━━ RECORD SET
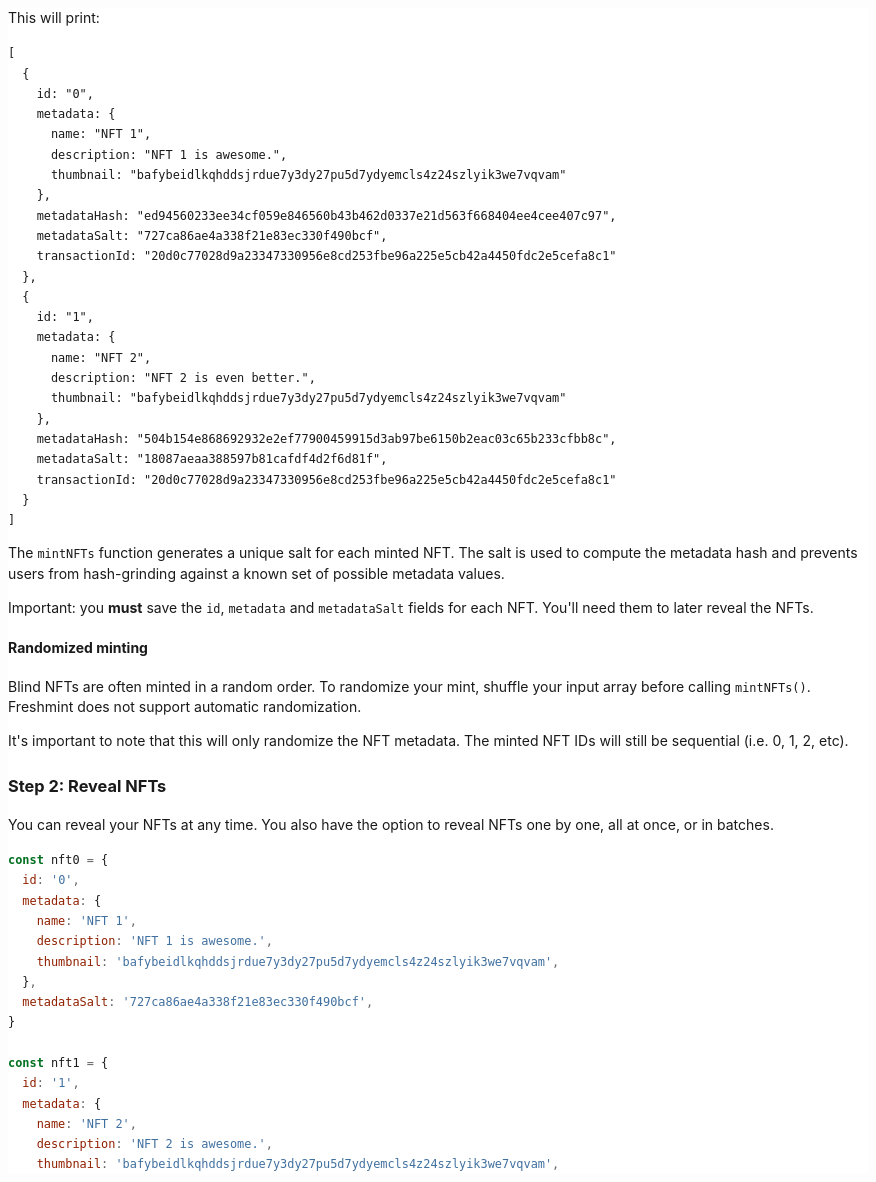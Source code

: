 This will print:

```
[
  {
    id: "0",
    metadata: {
      name: "NFT 1",
      description: "NFT 1 is awesome.",
      thumbnail: "bafybeidlkqhddsjrdue7y3dy27pu5d7ydyemcls4z24szlyik3we7vqvam"
    },
    metadataHash: "ed94560233ee34cf059e846560b43b462d0337e21d563f668404ee4cee407c97",
    metadataSalt: "727ca86ae4a338f21e83ec330f490bcf",
    transactionId: "20d0c77028d9a23347330956e8cd253fbe96a225e5cb42a4450fdc2e5cefa8c1"
  },
  {
    id: "1",
    metadata: {
      name: "NFT 2",
      description: "NFT 2 is even better.",
      thumbnail: "bafybeidlkqhddsjrdue7y3dy27pu5d7ydyemcls4z24szlyik3we7vqvam"
    },
    metadataHash: "504b154e868692932e2ef77900459915d3ab97be6150b2eac03c65b233cfbb8c",
    metadataSalt: "18087aeaa388597b81cafdf4d2f6d81f",
    transactionId: "20d0c77028d9a23347330956e8cd253fbe96a225e5cb42a4450fdc2e5cefa8c1"
  }
]
```

The `mintNFTs` function generates a unique salt for each minted NFT.
The salt is used to compute the metadata hash and prevents users from hash-grinding
against a known set of possible metadata values.

Important: you **must** save the `id`, `metadata` and `metadataSalt` fields for each NFT.
You'll need them to later reveal the NFTs.

#### Randomized minting

Blind NFTs are often minted in a random order. To randomize your mint,
shuffle your input array before calling `mintNFTs()`.
Freshmint does not support automatic randomization.

It's important to note that this will only randomize the NFT metadata.
The minted NFT IDs will still be sequential (i.e. 0, 1, 2, etc).

### Step 2: Reveal NFTs

You can reveal your NFTs at any time.
You also have the option to reveal NFTs one by one, all at once, or in batches.

```js
const nft0 = {
  id: '0',
  metadata: {
    name: 'NFT 1',
    description: 'NFT 1 is awesome.',
    thumbnail: 'bafybeidlkqhddsjrdue7y3dy27pu5d7ydyemcls4z24szlyik3we7vqvam',
  },
  metadataSalt: '727ca86ae4a338f21e83ec330f490bcf',
}

const nft1 = {
  id: '1',
  metadata: {
    name: 'NFT 2',
    description: 'NFT 2 is awesome.',
    thumbnail: 'bafybeidlkqhddsjrdue7y3dy27pu5d7ydyemcls4z24szlyik3we7vqvam',
```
━━━━
DIRECTIONS —
Write out exactly the lines of the entries above that run from the line containing "Freshmint does not" through the last line, including both.

OUTPUT —
Freshmint does not support automatic randomization.

It's important to note that this will only randomize the NFT metadata.
The minted NFT IDs will still be sequential (i.e. 0, 1, 2, etc).

### Step 2: Reveal NFTs

You can reveal your NFTs at any time.
You also have the option to reveal NFTs one by one, all at once, or in batches.

```js
const nft0 = {
  id: '0',
  metadata: {
    name: 'NFT 1',
    description: 'NFT 1 is awesome.',
    thumbnail: 'bafybeidlkqhddsjrdue7y3dy27pu5d7ydyemcls4z24szlyik3we7vqvam',
  },
  metadataSalt: '727ca86ae4a338f21e83ec330f490bcf',
}

const nft1 = {
  id: '1',
  metadata: {
    name: 'NFT 2',
    description: 'NFT 2 is awesome.',
    thumbnail: 'bafybeidlkqhddsjrdue7y3dy27pu5d7ydyemcls4z24szlyik3we7vqvam',
```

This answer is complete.